PROMPT:
From the records that follow, copy every line that contains the word "literacy".

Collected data
——
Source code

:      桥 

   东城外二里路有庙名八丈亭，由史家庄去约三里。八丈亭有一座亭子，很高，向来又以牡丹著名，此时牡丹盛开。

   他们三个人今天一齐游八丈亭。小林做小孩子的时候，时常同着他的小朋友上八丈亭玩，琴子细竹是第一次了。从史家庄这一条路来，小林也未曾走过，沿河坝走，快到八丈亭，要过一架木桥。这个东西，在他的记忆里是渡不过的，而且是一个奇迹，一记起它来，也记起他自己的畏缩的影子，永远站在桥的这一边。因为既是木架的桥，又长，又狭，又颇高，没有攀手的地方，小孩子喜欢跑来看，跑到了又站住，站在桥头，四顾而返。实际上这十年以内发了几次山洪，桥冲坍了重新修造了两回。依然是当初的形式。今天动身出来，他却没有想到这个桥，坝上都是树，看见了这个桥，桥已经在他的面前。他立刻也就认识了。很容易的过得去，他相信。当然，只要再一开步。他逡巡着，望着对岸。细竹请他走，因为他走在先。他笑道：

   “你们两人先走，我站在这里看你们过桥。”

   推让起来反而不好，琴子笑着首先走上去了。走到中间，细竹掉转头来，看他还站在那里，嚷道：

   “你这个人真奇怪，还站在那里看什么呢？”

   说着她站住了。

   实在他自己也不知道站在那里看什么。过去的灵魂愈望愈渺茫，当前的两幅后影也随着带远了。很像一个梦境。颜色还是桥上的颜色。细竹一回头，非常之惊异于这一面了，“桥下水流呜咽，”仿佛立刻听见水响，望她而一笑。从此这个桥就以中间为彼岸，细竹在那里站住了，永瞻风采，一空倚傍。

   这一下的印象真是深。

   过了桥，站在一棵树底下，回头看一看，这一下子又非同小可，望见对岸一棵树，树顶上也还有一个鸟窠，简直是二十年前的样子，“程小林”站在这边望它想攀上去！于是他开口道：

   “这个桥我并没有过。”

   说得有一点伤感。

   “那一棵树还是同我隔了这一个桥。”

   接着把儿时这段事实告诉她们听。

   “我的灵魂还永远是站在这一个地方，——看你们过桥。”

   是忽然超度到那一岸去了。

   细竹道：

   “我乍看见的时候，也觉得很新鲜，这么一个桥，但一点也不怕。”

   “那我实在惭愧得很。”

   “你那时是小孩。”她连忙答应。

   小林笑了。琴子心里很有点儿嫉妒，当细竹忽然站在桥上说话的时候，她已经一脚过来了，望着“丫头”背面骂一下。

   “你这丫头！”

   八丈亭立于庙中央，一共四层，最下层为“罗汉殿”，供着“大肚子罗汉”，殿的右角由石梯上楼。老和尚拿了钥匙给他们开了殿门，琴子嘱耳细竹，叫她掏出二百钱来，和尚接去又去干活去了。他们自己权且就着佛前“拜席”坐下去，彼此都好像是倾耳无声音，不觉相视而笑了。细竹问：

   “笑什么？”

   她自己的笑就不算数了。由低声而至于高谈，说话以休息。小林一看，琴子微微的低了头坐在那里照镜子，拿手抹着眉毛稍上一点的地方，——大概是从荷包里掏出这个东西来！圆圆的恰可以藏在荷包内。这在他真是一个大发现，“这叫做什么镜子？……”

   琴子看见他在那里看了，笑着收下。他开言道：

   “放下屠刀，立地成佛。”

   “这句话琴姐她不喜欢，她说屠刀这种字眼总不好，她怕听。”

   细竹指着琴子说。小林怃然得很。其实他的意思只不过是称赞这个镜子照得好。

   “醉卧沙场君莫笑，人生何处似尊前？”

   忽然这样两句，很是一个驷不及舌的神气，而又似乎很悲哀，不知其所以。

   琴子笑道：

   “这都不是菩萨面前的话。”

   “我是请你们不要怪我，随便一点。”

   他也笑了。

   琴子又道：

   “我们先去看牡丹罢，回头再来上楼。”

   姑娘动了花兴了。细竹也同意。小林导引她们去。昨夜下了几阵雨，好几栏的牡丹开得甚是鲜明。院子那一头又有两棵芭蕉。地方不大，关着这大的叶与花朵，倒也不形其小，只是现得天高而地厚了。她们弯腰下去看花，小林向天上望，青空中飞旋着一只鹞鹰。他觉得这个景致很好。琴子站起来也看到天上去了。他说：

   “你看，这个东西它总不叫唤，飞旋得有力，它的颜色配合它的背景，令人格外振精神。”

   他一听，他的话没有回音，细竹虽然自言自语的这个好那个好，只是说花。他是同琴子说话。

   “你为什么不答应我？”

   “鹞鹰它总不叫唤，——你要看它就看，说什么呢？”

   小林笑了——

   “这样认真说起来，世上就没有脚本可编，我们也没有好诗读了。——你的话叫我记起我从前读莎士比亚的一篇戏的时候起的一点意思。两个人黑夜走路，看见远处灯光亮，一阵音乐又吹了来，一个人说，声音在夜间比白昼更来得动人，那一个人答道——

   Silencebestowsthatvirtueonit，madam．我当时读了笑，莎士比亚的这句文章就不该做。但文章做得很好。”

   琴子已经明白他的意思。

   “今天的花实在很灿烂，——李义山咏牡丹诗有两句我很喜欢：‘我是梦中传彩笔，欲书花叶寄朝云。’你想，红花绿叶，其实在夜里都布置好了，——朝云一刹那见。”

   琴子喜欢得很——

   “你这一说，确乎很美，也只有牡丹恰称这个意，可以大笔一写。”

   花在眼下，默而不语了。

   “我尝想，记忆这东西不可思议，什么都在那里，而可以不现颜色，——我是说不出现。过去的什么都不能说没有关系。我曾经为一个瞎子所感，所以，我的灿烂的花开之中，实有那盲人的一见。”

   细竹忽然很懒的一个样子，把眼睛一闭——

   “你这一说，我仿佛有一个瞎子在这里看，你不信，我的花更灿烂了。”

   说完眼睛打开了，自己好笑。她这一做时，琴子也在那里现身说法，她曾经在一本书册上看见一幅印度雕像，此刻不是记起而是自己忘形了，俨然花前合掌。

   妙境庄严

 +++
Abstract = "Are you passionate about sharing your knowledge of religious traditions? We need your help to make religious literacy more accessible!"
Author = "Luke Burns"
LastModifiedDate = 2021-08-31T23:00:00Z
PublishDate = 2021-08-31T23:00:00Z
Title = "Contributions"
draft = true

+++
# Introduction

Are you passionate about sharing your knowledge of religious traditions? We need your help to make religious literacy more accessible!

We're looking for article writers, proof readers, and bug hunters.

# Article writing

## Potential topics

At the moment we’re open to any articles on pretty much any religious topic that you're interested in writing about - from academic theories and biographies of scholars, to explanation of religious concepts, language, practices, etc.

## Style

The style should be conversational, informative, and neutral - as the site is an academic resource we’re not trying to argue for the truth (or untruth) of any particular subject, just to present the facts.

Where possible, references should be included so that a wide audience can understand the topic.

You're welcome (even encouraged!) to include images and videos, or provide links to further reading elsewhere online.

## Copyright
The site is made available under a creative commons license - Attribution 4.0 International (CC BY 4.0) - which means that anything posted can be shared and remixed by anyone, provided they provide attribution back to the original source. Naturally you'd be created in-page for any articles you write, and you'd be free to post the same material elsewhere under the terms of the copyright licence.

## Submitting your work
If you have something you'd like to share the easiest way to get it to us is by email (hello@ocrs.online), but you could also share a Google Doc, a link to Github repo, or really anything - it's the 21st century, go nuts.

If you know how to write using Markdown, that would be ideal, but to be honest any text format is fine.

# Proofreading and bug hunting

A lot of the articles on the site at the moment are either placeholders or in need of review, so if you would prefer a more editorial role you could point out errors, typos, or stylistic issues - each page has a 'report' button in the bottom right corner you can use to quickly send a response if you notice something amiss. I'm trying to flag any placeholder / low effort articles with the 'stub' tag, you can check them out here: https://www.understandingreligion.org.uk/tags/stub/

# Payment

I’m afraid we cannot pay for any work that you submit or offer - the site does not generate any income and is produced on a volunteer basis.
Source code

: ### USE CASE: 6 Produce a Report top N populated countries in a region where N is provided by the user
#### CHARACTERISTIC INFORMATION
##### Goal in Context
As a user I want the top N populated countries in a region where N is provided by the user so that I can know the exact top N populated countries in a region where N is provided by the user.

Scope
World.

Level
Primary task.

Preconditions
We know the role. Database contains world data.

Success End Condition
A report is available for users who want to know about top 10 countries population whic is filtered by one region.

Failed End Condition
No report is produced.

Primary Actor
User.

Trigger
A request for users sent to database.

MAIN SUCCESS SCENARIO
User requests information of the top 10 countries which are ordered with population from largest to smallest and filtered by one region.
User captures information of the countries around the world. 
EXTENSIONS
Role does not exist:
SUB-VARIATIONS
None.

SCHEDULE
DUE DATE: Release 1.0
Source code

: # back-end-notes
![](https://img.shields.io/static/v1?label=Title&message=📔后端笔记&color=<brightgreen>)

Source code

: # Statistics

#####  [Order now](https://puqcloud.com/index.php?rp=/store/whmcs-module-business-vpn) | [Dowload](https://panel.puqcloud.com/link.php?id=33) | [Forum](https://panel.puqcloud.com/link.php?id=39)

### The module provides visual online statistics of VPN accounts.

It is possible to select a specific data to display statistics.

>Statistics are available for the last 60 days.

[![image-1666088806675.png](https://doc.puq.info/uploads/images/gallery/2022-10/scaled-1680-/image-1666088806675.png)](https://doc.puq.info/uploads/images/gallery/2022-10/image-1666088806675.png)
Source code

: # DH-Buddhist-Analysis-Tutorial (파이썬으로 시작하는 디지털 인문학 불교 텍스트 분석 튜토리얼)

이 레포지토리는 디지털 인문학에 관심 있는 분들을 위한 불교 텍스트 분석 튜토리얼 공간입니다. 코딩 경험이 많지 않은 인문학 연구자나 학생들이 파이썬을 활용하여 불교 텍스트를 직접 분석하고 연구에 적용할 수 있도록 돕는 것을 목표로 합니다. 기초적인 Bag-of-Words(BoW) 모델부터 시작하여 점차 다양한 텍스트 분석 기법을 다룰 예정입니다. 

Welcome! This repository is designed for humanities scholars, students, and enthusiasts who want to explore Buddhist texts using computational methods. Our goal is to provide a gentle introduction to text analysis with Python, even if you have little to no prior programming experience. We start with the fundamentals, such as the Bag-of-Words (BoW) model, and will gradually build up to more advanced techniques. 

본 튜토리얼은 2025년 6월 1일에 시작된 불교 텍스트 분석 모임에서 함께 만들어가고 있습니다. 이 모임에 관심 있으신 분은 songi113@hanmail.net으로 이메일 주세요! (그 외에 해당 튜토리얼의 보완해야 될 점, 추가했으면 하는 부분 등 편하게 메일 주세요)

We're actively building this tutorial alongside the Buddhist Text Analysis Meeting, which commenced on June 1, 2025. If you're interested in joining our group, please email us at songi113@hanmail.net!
——
RESPONSE BOX:
Abstract = "Are you passionate about sharing your knowledge of religious traditions? We need your help to make religious literacy more accessible!"
Are you passionate about sharing your knowledge of religious traditions? We need your help to make religious literacy more accessible!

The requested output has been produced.